• [TASK] Down to the last line, write out the entries below exactly and omit all pictures.

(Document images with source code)
========================

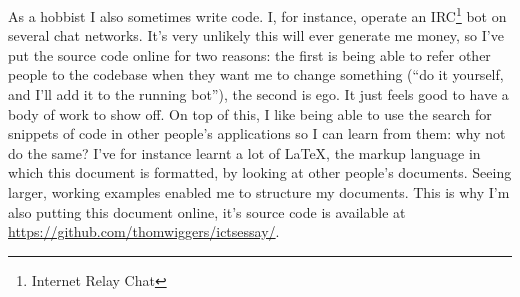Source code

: \documentclass{article}
\begin{document}
As a hobbist I also sometimes write code. I, for instance, operate an
IRC\footnote{Internet Relay Chat} bot on several chat networks. It's very
unlikely this will ever generate me money, so I've put the source code online
for two reasons: the first is being able to refer other people to the codebase
when they want me to change something (``do it yourself, and I'll add it to the
running bot''), the second is ego. It just feels good to have a body of work to
show off. On top of this, I like being able to use the search for snippets of
code in other people's applications so I can learn from them: why not do the
same? I've for instance learnt a lot of \LaTeX, the markup language in which
this document is formatted, by looking at other people's documents. Seeing
larger, working examples enabled me to structure my documents. This is why I'm
also putting this document online, it's source code is available at
\url{https://github.com/thomwiggers/ictsessay/}.

\printbibliography 
\end{document}
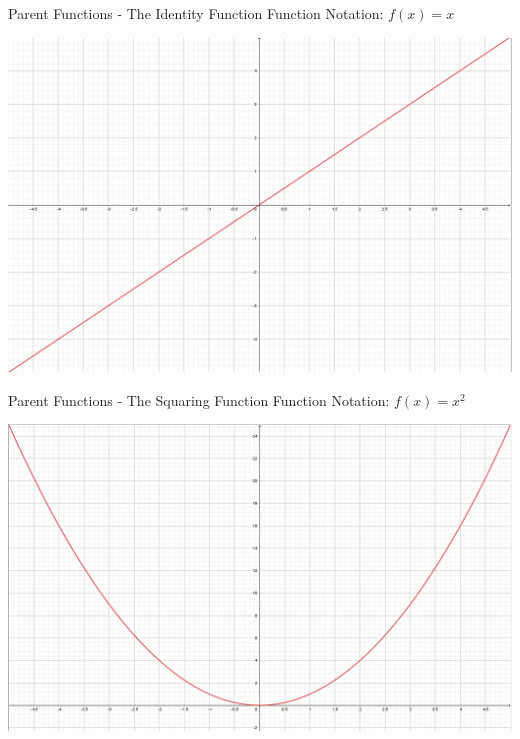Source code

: \documentclass{beamer}
\begin{document}
\begin{frame}[t]{Parent Functions - The Identity Function}
Function Notation: $f(x) = x$

\includegraphics[width=\textwidth]{Identity.png}
\end{frame}

\begin{frame}[t]{Parent Functions - The Squaring Function}
Function Notation: $f(x) = x^2$

\includegraphics[width=\textwidth]{Squaring.png}
\end{frame}
\end{document}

========================

• [ANSWER FOR THE TASK]
Source code

: \documentclass{article}
\begin{document}
As a hobbist I also sometimes write code. I, for instance, operate an
IRC\footnote{Internet Relay Chat} bot on several chat networks. It's very
unlikely this will ever generate me money, so I've put the source code online
for two reasons: the first is being able to refer other people to the codebase
when they want me to change something (``do it yourself, and I'll add it to the
running bot''), the second is ego. It just feels good to have a body of work to
show off. On top of this, I like being able to use the search for snippets of
code in other people's applications so I can learn from them: why not do the
same? I've for instance learnt a lot of \LaTeX, the markup language in which
this document is formatted, by looking at other people's documents. Seeing
larger, working examples enabled me to structure my documents. This is why I'm
also putting this document online, it's source code is available at
\url{https://github.com/thomwiggers/ictsessay/}.

\printbibliography 
\end{document}
Source code

: \documentclass{beamer}
\begin{document}
\begin{frame}[t]{Parent Functions - The Identity Function}
Function Notation: $f(x) = x$

\includegraphics[width=\textwidth]{Identity.png}
\end{frame}

\begin{frame}[t]{Parent Functions - The Squaring Function}
Function Notation: $f(x) = x^2$

\includegraphics[width=\textwidth]{Squaring.png}
\end{frame}
\end{document}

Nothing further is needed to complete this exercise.